Rapid Manipulation of Extracellular Vesicles using Dielectrophoretic Mechanism

Abstract

Extracellular vesicles (EVs) are small entities that are released by most cell types. EVs are important form of intercellular communication and a rich source of biomarkers for a wide variety of diseases. Many methods for EVs isolation have been utilized, however, most of them have significant drawbacks including lengthy processing time, high cost, shortfalls in selectivity and surface marker dependency. In consideration of these issues, this paper discussed on the dielectrophoresis (DEP) microelectrode method designed to rapidly isolate EVs from its medium. The advantage of this DEP microelectrode is the capability of isolating EVs using a droplet of 1 μL placed onto the microelectrode within 30 s and 20 V peak-to-peak (Vp-p) of alternating current (AC). The method used in the characterization of sample are dynamic light scattering (DLS) and transmission electron microscopy (TEM); both prove the heterogeneity of EVs’ population and the EVs appear to be spherical with size ranging from 40 to 200 nm.
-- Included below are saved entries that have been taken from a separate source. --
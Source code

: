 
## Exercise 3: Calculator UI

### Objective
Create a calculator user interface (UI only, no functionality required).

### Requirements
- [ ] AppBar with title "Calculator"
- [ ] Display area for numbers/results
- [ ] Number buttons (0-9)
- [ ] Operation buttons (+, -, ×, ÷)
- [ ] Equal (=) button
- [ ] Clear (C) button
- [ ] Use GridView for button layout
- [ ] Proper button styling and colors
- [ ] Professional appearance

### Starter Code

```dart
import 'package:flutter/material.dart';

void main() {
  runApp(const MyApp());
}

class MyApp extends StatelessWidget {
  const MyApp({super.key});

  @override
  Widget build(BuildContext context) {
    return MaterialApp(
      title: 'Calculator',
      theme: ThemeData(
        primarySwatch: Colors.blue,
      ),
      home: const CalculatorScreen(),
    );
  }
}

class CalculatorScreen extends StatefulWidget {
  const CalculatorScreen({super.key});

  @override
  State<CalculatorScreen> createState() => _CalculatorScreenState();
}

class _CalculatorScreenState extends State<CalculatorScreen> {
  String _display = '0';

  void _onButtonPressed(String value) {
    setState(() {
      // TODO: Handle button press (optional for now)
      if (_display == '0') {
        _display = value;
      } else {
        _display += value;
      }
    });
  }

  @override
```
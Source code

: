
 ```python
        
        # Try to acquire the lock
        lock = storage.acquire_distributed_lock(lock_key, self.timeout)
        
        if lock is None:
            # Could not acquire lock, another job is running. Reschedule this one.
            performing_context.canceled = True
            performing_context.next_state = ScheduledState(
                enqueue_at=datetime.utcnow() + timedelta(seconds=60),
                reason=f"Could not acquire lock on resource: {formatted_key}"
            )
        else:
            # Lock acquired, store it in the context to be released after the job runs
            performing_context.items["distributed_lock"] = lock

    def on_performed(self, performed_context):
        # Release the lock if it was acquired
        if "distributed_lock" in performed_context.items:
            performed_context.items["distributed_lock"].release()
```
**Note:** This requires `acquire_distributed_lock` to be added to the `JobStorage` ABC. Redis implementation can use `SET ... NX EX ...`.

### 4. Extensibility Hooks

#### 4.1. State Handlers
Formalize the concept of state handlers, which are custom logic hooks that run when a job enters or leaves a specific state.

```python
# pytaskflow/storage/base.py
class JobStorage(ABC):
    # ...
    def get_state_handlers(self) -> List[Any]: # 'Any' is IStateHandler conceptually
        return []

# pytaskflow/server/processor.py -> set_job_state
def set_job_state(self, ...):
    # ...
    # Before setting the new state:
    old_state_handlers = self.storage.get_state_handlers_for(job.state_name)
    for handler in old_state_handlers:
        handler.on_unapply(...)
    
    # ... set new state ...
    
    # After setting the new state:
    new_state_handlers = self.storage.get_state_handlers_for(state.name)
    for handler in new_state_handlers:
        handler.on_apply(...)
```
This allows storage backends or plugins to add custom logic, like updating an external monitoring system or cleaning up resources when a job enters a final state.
The experimental results from this preliminary experiment show that the DEP microelectrode was able to manipulate EVs as evidenced by the negative dielectrophoresis (NDEP) fluorescent images. Further investigation of grid analysis conducted shows the consistency of the theory and the results presented. Corrected Total Cell Fluorescence (CTCF) values from the grid analysis concluded that the EVs were manipulated to the center of region of interest, (ROI). Therefore, this DEP technique suggests a rapid strategy for EVs isolation from its medium in small quantity while maintaining accuracy and cost-effectivity.